Exercise directions
Read the records below. Copy each line where the string "steps" occurs.

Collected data
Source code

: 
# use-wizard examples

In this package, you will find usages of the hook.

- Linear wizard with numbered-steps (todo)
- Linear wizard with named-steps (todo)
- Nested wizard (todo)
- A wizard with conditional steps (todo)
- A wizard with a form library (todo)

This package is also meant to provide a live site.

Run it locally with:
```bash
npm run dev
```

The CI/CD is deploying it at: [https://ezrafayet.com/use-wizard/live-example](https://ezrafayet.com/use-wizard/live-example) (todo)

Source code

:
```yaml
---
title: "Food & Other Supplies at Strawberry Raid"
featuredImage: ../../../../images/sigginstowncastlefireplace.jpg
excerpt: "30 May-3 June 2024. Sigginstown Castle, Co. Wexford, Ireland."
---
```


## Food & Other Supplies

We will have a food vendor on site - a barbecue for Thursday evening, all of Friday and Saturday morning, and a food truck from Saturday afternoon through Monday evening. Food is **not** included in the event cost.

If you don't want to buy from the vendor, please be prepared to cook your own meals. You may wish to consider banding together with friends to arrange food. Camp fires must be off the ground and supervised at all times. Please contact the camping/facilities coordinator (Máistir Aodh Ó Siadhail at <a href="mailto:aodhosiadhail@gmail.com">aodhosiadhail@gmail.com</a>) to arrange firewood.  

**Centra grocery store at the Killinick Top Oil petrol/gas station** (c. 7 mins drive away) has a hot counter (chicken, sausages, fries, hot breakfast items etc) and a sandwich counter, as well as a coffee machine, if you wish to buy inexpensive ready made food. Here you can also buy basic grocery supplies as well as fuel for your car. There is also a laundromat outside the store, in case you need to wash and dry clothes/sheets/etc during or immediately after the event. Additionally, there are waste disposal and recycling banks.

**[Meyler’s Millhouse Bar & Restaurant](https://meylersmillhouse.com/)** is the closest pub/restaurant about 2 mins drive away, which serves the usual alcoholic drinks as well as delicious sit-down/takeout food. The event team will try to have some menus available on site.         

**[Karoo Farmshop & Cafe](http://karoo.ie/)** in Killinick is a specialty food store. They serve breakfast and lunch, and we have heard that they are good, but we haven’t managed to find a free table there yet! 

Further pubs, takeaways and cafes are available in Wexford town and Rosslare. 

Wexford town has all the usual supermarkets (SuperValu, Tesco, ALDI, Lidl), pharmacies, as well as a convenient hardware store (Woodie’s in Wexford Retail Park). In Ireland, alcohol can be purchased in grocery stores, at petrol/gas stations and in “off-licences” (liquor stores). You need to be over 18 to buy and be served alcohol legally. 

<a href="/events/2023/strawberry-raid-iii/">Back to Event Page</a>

---

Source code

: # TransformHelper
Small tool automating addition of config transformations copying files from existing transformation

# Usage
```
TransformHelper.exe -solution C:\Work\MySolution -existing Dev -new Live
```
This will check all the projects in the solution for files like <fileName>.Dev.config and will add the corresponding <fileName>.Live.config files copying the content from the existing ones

Answer space
- Linear wizard with numbered-steps (todo)
- Linear wizard with named-steps (todo)
- A wizard with conditional steps (todo)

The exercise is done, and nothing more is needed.